Filtering those out, the top 10 lengths are:
id,name,variant_length
144309,GRCh38/hg38 9p24.3-q34.3(chr9:204193-138179445),140869705
146857,GRCh38/hg38 Xp22.33-q25(chrX:10701-128393708),128383008
153303,GRCh38/hg38 Xp11.22-q24(chrX:50289384-119297604),69008221
146389,GRCh38/hg38 Yp11.32-q12(chrY:10701-57189762),59325213
151755,GRCh38/hg38 9p22.2-q21.11(chr9:18344605-68257015),50650619
560050,Single allele,39283068
155344,GRCh38/hg38 9p24.3-13.1(chr9:203861-38381642),38177782
155093,GRCh38/hg38 21q11.2-22.3(chr21:7749532-46677460),33711360
151749,GRCh38/hg38 18p11.32-11.21(chr18:136226-15175006),15038781
127268,NC_000021.7:g.13636378_28138533dup,14502156
query:
SELECT id, name, MAX(variant_length) as variant_length
FROM
(SELECT id, name,
CAST(JSON_VALUE(sequence_location, '$."@variantLength"') as INT64) as variant_length
FROM
(SELECT id, name, content_json,
JSON_QUERY_ARRAY(content_json.Location.SequenceLocation) as sequence_locations
FROM
(SELECT id, name, SAFE.PARSE_JSON(content) AS content_json
FROM `clingen-stage.clinvar_2023_04_30_v1_6_58.variation`))

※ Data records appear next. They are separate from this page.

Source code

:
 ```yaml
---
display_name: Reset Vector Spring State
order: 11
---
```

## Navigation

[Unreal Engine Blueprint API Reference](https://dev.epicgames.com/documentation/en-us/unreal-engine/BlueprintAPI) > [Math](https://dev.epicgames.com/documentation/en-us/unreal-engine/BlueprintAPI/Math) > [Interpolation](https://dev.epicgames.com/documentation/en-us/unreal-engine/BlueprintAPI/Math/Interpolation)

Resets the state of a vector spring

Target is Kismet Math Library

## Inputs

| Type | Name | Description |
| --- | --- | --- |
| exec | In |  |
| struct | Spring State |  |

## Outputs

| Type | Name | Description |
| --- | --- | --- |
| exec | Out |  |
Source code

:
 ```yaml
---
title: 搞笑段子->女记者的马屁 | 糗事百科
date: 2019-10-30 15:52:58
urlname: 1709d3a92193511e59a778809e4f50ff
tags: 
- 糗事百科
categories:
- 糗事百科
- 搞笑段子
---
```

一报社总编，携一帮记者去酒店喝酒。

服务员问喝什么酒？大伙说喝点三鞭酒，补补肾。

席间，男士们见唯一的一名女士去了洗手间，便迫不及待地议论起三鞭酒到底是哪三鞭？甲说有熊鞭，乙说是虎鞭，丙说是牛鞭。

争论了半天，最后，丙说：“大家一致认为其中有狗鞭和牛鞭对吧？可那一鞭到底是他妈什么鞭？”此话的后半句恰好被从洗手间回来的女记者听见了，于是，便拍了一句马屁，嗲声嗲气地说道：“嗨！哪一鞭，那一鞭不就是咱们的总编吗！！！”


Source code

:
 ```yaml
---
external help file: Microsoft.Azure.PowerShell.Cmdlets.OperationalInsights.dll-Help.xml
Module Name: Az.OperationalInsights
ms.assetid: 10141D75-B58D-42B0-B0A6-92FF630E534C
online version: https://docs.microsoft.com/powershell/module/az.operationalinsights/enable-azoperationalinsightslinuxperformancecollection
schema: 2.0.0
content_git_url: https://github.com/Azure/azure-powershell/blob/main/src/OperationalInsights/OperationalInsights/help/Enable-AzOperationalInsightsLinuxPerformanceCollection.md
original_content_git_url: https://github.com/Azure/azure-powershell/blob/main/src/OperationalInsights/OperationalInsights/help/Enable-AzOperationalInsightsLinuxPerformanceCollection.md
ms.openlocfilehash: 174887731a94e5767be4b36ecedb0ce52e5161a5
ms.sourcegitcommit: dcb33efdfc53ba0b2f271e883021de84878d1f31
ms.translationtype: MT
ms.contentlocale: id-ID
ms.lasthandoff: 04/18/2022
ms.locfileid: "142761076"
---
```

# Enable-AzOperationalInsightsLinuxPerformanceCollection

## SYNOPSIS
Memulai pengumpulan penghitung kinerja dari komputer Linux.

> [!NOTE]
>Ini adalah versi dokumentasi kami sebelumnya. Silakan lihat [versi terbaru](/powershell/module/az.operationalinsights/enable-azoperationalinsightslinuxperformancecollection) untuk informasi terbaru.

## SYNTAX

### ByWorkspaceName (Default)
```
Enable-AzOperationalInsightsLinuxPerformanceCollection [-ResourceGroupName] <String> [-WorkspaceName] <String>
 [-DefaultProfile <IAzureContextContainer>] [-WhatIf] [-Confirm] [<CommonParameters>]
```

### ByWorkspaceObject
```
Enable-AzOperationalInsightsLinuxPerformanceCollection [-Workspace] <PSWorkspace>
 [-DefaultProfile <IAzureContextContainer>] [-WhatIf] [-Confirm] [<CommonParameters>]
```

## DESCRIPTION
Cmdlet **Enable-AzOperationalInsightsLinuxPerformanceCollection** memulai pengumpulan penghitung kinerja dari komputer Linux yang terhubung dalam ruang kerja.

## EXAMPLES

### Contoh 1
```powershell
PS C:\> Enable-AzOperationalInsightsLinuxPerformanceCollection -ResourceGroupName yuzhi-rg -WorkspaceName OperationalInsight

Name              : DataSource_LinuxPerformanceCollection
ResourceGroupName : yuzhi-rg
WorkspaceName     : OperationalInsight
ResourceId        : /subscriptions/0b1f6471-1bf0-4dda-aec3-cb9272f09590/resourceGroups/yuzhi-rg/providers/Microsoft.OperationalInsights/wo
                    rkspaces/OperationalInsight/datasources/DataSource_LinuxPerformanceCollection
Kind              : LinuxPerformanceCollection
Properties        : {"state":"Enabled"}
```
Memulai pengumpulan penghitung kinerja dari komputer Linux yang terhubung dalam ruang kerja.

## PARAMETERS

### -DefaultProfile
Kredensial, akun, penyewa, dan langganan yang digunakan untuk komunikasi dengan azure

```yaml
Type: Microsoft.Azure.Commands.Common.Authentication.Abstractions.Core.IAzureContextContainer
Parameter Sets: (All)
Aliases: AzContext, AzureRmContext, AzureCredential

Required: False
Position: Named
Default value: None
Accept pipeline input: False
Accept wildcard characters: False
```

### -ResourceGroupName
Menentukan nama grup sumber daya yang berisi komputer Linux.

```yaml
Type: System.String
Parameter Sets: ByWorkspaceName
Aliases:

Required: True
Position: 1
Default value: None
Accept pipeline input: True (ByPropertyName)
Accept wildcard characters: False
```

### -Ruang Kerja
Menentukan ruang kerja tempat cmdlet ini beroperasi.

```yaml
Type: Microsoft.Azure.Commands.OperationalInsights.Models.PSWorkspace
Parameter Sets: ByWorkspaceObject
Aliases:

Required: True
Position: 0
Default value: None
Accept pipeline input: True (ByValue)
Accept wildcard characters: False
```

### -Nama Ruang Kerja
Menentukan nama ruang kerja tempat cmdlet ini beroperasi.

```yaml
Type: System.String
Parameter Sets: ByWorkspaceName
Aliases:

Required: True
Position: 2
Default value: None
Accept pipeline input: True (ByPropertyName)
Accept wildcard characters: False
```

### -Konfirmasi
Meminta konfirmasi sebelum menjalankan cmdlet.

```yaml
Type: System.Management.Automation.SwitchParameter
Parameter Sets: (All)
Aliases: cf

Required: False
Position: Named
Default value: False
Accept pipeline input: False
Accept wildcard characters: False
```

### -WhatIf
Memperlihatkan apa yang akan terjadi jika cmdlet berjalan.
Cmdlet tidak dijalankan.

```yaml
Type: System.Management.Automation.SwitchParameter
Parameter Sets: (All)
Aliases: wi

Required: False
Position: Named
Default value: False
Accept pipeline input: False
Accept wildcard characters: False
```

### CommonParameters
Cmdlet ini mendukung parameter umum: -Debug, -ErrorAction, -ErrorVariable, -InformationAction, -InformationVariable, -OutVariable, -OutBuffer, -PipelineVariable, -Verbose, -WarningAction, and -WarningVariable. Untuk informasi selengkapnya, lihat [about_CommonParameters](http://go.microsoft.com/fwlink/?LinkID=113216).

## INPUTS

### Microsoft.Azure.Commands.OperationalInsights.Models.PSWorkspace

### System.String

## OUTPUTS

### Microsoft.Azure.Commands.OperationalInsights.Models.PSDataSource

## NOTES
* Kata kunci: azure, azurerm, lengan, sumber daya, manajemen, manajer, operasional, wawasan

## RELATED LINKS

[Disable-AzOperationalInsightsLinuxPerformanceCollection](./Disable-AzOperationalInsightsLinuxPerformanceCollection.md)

CROSS JOIN UNNEST(sequence_locations) as sequence_location)
WHERE name not like '%)x%'
GROUP BY id, name
ORDER BY variant_length DESC
LIMIT 10
I may have underestimated how significant of an issue this would be: https://github.com/clingen-data-model/genegraph/issues/698#issuecomment-1536921234
This is the genegraph java process and the one normalizer worker process still doing work (out of 6 workers started). Genegraph is saturating all the cores of my laptop and is taking over 4GB of memory.
I'm not really sure what in the clojure code is taking all those CPU resources. Maybe garbage collection of a very very long list of objects. VisualVM did not respond after opening. jmap has been sitting hanging for several minutes.
jmap -dump:format=b,file=heap.jmap 3563
I may need to implement a different pmap
function that does not retain completed items and instead yields them immediately to downstream code.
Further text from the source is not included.